Echo-planar imaging (EPI), which is the main workhorse of functional MRI, suffers from field inhomogeneity-induced geometric distortions. The amount of distortion is proportional to the readout duration, which restricts the maximum achievable spatial resolution. The spatially varying nature of the T 2 * decay makes it challenging for EPI schemes with a single echo time to obtain good sensitivity to functional activations in different brain regions. Despite the use of parallel MRI and multislice acceleration, the number of different echo times that can be acquired in a reasonable TR is limited. The main focus of this work is to introduce a rosette-based acquisition scheme and a structured low-rank reconstruction algorithm to overcome the above challenges. The proposed scheme exploits the exponential structure of the time series to recover distortion-free images from several echoes simultaneously.

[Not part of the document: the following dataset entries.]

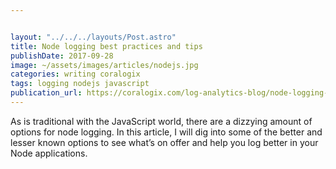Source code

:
 ```yaml
---


layout: "../../../layouts/Post.astro"
title: Node logging best practices and tips
publishDate: 2017-09-28
image: ~/assets/images/articles/nodejs.jpg
categories: writing coralogix
tags: logging nodejs javascript
publication_url: https://coralogix.com/log-analytics-blog/node-logging-best-practices-tips/
---
```


As is traditional with the JavaScript world, there are a dizzying amount of options for node logging. In this article, I will dig into some of the better and lesser known options to see what’s on offer and help you log better in your Node applications.
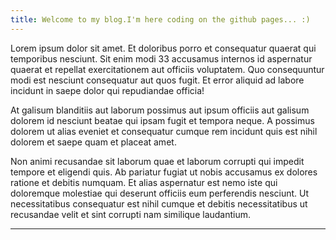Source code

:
 ```yaml
---
title: Welcome to my blog.I'm here coding on the github pages... :)
---
```

<p>Lorem ipsum dolor sit amet. Et doloribus porro et consequatur quaerat qui temporibus nesciunt. Sit enim modi 33 accusamus internos id aspernatur quaerat et repellat exercitationem aut officiis voluptatem. Quo consequuntur modi est nesciunt consequatur aut quos fugit. Et error aliquid ad labore incidunt in saepe dolor qui repudiandae officia! </p><p>At galisum blanditiis aut laborum possimus aut ipsum officiis aut galisum dolorem id nesciunt beatae qui ipsam fugit et tempora neque. A possimus dolorem ut alias eveniet et consequatur cumque rem incidunt quis est nihil dolorem et saepe quam et placeat amet. </p><p>Non animi recusandae sit laborum quae et laborum corrupti qui impedit tempore et eligendi quis. Ab pariatur fugiat ut nobis accusamus ex dolores ratione et debitis numquam. Et alias aspernatur est nemo iste qui doloremque molestiae qui deserunt officiis eum perferendis nesciunt. Ut necessitatibus consequatur est nihil cumque et debitis necessitatibus ut recusandae velit et sint corrupti nam similique laudantium. </p>

---

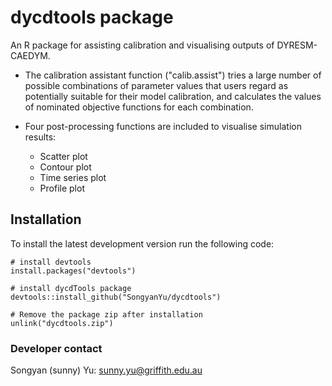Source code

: # dycdtools package

An R package for assisting calibration and visualising outputs of DYRESM-CAEDYM.

* The calibration assistant function ("calib.assist") tries a large number of possible combinations of parameter values that users regard as potentially suitable for their model calibration, and calculates the values of nominated objective functions for each combination. 

* Four post-processing functions are included to visualise simulation results:

  * Scatter plot
  * Contour plot
  * Time series plot
  * Profile plot

## Installation
To install the latest development version run the following code:
```{r}
# install devtools
install.packages("devtools")

# install dycdTools package
devtools::install_github("SongyanYu/dycdtools")

# Remove the package zip after installation
unlink("dycdtools.zip")
```

### Developer contact
Songyan (sunny) Yu: sunny.yu@griffith.edu.au
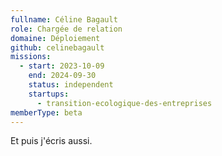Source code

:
 ```yaml
---
fullname: Céline Bagault
role: Chargée de relation
domaine: Déploiement
github: celinebagault
missions:
  - start: 2023-10-09
    end: 2024-09-30
    status: independent
    startups:
      - transition-ecologique-des-entreprises
memberType: beta
---
```

Et puis j'écris aussi.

采用结构化低秩矩阵补全技术进行场非均匀性补偿的多回波恢复。
回声平面成像(EPI)是功能性核磁共振成像的主要技术手段,它存在由场不均匀性引起的几何畸变。畸变量与读出持续时间成正比,这限制了可实现的最大空间分辨率。t2 *衰减的空间变化性质使得具有单一回波时间的EPI方案难以获得对不同脑区功能激活的良好灵敏度。尽管使用了平行MRI和多层加速,但在合理的TR中可以获得的不同回声时间的数量是有限的。本文的主要工作重点是引入基于玫瑰花的采集方案和结构化低秩重构算法来克服上述挑战。该方案利用时间序列的指数结构,同时从多个回波中恢复无失真图像。
本文章由计算机程序翻译,如有差异,请以英文原文为准。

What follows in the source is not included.